A simple demonstration that coach Simon Duberly taught me makes it very easy to see the impact that dorsiflexion can have upon both the speed at which the leg can be moved through the air and the stress it removes from the hamstring. Have an athlete stand next to a wall and perform the same movement under two slightly different conditions. The athlete should be standing fairly upright with perhaps a slight forward lean. In both scenarios, the athlete will stand on one leg, using the wall to help them balance and with the free leg, they will lift their heel to their buttock ten times as quickly as possible, whilst keeping their knees together. In scenario A, ask the athlete to maintain a dorsiflexed position. In scenario B, ask the athlete to repeat the movement, but this time, ask them to maintain a plantarflexed position. The majority of the time in my experience, provided the drill is performed correctly, when you ask the athlete what they notice, they will give you two pieces of information without having to be guided towards the answer. They will tell you that in scenario A, they could lift and lower the heel more quickly, and that it feels easier on their hamstring.

Have the athlete start in the above position.
In scenario A, the athlete raises their heel, whilst in a dorsiflexed position, to their buttock and back down, ten times as quickly as possibly.
In scenario B, the athlete repeats the movement, but this time they will hold their foot in a plantarflexed position.


Increased knee lift.

Reciprocal inhibition is a condition whereby muscles work in antagonistic pairs. Think of the upper arm and the biceps and triceps. The biceps essentially allow the elbow to flex, whilst the triceps allow it to be extended. In order for either muscle to perform the movement as efficiently as possible, the opposing muscle group needs to be completely relaxed. If elbow flexion takes place whilst the triceps is still firing, the biceps will have to work that much harder to bring about the desired movement.

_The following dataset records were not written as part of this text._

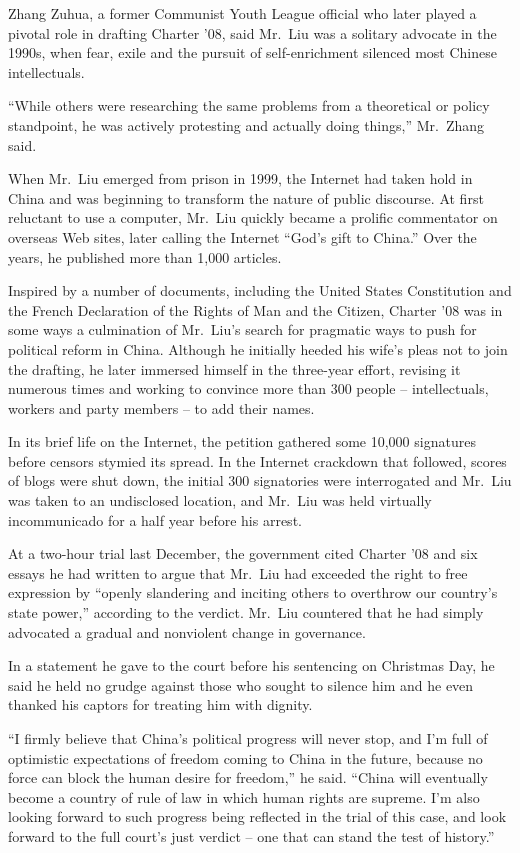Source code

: ﻿\documentclass[12pt]{article}
\begin{document}
Zhang Zuhua, a former Communist Youth League official who later played a pivotal role in drafting
Charter '08, said Mr.~Liu was a solitary advocate in the 1990s, when fear, exile and the pursuit of
self-enrichment silenced most Chinese intellectuals.

``While others were researching the same problems from a theoretical or policy standpoint, he was
actively protesting and actually doing things,'' Mr.~Zhang said.

When Mr.~Liu emerged from prison in 1999, the Internet had taken hold in China and was beginning to
transform the nature of public discourse. At first reluctant to use a computer, Mr.~Liu quickly
became a prolific commentator on overseas Web sites, later calling the Internet ``God's gift to
China.'' Over the years, he published more than 1,000 articles.

Inspired by a number of documents, including the United States Constitution and the French
Declaration of the Rights of Man and the Citizen, Charter '08 was in some ways a culmination of
Mr.~Liu's search for pragmatic ways to push for political reform in China. Although he initially
heeded his wife's pleas not to join the drafting, he later immersed himself in the three-year
effort, revising it numerous times and working to convince more than 300 people -- intellectuals,
workers and party members -- to add their names.

In its brief life on the Internet, the petition gathered some 10,000 signatures before censors
stymied its spread. In the Internet crackdown that followed, scores of blogs were shut down, the
initial 300 signatories were interrogated and Mr.~Liu was taken to an undisclosed location, and
Mr.~Liu was held virtually incommunicado for a half year before his arrest.

At a two-hour trial last December, the government cited Charter '08 and six essays he had written to
argue that Mr.~Liu had exceeded the right to free expression by ``openly slandering and inciting
others to overthrow our country's state power,'' according to the verdict. Mr.~Liu countered that he
had simply advocated a gradual and nonviolent change in governance.

In a statement he gave to the court before his sentencing on Christmas Day, he said he held no
grudge against those who sought to silence him and he even thanked his captors for treating him with
dignity.

``I firmly believe that China's political progress will never stop, and I'm full of optimistic
expectations of freedom coming to China in the future, because no force can block the human desire
for freedom,'' he said. ``China will eventually become a country of rule of law in which human
rights are supreme. I'm also looking forward to such progress being reflected in the trial of this
case, and look forward to the full court's just verdict -- one that can stand the test of history.''
\end{document}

I mentioned earlier that the hamstring serves two functions during sprinting, knee flexion (both concentric and eccentric) and hip extension. In order to lift the knee, hip flexion must occur, but the hamstring acts as a hip extensor, an antagonistic pairing. However, referring back to dorsiflexion's role in allowing the gastrocnemius to assist the hamstring in knee flexion, thereby allowing it some recovery time and a greater degree of relaxation, the hip flexion can take place with less opposing muscle activity from the hamstring to overcome. The result is a higher knee lift, which allows for a more forceful downward movement of the foot later in the stride cycle, leading a stronger ground contact on the following stride.

In summary, these are three of the key benefits of dorsiflexion to sprinters. Furthers probably exist in terms of an Achilles pre-stretch and quality of force application upon ground contact. These are areas where perhaps I can develop my own knowledge. I stress the importance of dorsiflexion through all my drills as I believe it is a prerequisite position for a sprinter wishing to realise their potential.